-- Record excerpts follows --
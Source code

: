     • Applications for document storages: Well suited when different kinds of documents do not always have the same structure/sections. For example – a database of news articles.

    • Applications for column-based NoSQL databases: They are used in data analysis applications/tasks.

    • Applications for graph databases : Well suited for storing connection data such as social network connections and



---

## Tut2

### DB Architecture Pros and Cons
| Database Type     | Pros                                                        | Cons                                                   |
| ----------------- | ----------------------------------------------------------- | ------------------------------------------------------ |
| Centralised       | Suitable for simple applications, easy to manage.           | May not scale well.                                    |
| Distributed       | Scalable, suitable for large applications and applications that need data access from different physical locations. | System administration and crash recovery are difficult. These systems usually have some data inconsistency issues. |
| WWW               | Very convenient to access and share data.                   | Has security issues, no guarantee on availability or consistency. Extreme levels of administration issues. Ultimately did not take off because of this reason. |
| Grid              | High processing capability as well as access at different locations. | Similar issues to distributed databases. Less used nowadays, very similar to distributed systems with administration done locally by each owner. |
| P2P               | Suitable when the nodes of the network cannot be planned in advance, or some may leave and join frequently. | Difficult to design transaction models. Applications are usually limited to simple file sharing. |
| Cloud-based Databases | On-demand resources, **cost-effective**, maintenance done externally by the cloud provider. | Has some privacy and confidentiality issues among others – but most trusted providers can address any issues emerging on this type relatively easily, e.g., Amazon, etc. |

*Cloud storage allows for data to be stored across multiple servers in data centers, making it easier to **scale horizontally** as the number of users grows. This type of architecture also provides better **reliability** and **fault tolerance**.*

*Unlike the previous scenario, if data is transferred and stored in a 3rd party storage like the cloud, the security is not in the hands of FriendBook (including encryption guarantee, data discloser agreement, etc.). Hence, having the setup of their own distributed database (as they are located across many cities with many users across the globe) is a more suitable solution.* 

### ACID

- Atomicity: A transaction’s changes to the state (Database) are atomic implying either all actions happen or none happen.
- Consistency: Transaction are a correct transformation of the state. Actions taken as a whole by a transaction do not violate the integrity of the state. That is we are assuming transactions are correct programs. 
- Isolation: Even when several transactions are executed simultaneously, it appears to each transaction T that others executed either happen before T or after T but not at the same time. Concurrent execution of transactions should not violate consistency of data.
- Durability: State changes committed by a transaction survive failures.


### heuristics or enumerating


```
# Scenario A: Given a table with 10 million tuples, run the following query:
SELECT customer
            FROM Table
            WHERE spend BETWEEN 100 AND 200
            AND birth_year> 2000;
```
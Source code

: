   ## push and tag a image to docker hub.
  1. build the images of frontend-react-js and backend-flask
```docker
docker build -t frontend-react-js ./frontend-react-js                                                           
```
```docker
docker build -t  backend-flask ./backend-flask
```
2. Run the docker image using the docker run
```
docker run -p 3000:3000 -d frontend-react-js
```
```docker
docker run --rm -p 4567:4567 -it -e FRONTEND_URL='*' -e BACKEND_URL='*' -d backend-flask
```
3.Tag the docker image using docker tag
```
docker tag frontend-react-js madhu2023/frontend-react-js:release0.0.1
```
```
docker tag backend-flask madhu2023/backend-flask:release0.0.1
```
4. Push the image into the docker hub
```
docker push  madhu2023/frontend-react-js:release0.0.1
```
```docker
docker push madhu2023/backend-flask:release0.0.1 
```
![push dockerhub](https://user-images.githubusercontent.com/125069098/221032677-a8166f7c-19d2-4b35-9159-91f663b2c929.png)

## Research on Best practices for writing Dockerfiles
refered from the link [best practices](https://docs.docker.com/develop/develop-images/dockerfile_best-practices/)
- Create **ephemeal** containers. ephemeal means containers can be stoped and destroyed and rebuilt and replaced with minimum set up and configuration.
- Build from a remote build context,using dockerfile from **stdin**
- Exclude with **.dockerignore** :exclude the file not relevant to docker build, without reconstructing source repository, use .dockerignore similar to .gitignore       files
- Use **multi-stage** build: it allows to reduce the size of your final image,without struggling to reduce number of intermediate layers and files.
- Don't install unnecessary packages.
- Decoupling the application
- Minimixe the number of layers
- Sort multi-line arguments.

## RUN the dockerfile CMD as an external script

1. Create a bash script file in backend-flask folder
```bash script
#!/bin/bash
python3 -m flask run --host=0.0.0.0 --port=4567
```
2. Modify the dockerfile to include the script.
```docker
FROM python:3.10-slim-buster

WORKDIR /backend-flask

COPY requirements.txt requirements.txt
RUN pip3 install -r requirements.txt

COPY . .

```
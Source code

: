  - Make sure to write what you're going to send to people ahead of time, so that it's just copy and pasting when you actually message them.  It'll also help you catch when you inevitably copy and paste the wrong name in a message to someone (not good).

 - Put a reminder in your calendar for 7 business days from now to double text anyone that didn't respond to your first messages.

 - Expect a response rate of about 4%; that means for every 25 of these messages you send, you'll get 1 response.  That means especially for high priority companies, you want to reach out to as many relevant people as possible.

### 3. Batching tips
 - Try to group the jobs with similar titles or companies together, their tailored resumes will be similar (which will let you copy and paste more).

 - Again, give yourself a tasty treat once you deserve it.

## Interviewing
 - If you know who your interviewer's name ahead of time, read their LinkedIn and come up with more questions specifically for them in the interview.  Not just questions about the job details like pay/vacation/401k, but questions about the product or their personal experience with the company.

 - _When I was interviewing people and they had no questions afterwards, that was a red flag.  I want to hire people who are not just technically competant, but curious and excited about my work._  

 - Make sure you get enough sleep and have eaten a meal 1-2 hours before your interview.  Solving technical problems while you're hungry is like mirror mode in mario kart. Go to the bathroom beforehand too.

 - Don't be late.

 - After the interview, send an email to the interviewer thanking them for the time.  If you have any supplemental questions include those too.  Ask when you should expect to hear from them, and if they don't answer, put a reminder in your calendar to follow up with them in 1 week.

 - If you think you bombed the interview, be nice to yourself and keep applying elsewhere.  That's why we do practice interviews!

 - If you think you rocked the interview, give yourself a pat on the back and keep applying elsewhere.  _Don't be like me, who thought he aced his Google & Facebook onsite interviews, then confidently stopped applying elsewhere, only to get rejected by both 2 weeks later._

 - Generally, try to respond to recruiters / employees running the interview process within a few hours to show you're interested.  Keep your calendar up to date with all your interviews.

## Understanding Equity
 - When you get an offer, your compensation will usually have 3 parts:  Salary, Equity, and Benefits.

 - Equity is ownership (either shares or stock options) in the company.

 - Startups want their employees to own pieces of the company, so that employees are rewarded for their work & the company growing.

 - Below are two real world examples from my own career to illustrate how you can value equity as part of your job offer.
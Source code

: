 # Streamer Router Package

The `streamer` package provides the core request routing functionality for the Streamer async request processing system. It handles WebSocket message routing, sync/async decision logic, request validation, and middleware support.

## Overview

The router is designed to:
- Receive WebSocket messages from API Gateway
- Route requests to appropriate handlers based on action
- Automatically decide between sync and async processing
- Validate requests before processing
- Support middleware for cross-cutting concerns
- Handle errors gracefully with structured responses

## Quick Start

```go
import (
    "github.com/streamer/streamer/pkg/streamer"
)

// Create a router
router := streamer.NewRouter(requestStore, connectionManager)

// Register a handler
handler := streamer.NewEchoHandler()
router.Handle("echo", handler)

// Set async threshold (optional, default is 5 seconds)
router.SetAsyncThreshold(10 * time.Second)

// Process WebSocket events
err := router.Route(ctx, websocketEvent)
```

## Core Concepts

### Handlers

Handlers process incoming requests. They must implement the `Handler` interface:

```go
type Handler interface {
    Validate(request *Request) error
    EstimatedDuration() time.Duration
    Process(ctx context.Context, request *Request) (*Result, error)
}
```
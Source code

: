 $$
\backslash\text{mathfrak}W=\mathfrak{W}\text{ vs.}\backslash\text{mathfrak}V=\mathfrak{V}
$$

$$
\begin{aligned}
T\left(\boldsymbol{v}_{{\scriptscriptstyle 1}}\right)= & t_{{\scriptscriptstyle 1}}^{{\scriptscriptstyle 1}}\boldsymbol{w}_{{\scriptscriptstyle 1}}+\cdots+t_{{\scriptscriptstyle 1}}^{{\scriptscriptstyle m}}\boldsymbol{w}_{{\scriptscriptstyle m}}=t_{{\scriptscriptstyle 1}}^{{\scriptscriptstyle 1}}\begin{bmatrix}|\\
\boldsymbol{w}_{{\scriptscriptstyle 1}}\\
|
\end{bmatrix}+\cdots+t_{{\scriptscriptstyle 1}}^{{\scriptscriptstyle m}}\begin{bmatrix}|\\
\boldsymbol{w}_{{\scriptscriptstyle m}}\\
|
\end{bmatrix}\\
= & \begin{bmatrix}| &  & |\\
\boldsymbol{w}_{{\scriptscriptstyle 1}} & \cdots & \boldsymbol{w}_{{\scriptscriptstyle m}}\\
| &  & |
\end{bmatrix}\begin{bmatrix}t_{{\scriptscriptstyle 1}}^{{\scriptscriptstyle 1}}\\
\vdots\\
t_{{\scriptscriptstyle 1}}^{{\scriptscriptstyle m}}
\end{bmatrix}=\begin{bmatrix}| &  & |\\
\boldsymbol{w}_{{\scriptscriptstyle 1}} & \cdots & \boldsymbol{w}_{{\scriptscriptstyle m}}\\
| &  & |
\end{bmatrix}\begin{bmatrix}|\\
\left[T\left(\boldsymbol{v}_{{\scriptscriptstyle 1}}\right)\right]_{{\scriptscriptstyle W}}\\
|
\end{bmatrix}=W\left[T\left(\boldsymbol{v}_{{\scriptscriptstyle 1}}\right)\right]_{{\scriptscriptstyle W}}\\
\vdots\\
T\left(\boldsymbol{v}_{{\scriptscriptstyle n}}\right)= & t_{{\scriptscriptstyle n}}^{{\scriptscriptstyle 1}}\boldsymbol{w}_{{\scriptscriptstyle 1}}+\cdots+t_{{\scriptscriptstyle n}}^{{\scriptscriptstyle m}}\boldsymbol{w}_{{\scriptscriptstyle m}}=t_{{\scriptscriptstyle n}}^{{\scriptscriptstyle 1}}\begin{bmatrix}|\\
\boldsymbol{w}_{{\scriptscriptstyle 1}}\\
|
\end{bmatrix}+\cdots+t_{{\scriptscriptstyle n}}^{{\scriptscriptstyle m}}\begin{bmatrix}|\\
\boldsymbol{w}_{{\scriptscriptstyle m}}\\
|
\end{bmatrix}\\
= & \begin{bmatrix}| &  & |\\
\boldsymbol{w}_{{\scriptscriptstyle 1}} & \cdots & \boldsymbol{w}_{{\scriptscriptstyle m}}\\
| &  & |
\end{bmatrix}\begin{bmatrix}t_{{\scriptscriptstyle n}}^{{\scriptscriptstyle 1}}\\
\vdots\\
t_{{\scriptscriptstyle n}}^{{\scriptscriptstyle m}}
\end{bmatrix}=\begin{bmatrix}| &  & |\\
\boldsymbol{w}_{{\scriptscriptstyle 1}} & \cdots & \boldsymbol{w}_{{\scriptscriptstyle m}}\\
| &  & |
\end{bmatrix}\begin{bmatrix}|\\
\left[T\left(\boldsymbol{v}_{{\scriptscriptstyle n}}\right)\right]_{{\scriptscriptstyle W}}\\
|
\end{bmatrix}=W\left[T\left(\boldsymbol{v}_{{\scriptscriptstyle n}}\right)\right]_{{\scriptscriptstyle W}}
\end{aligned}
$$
-- Record excerpts concluded --
What you are asked to do: For the lines above, output exactly those from the line containing "- If you know" through the line containing "## Overview", and skip the others.

Completed exercise:
 - If you know who your interviewer's name ahead of time, read their LinkedIn and come up with more questions specifically for them in the interview.  Not just questions about the job details like pay/vacation/401k, but questions about the product or their personal experience with the company.

 - _When I was interviewing people and they had no questions afterwards, that was a red flag.  I want to hire people who are not just technically competant, but curious and excited about my work._  

 - Make sure you get enough sleep and have eaten a meal 1-2 hours before your interview.  Solving technical problems while you're hungry is like mirror mode in mario kart. Go to the bathroom beforehand too.

 - Don't be late.

 - After the interview, send an email to the interviewer thanking them for the time.  If you have any supplemental questions include those too.  Ask when you should expect to hear from them, and if they don't answer, put a reminder in your calendar to follow up with them in 1 week.

 - If you think you bombed the interview, be nice to yourself and keep applying elsewhere.  That's why we do practice interviews!

 - If you think you rocked the interview, give yourself a pat on the back and keep applying elsewhere.  _Don't be like me, who thought he aced his Google & Facebook onsite interviews, then confidently stopped applying elsewhere, only to get rejected by both 2 weeks later._

 - Generally, try to respond to recruiters / employees running the interview process within a few hours to show you're interested.  Keep your calendar up to date with all your interviews.

## Understanding Equity
 - When you get an offer, your compensation will usually have 3 parts:  Salary, Equity, and Benefits.

 - Equity is ownership (either shares or stock options) in the company.

 - Startups want their employees to own pieces of the company, so that employees are rewarded for their work & the company growing.

 - Below are two real world examples from my own career to illustrate how you can value equity as part of your job offer.
Source code

: # Streamer Router Package

The `streamer` package provides the core request routing functionality for the Streamer async request processing system. It handles WebSocket message routing, sync/async decision logic, request validation, and middleware support.

## Overview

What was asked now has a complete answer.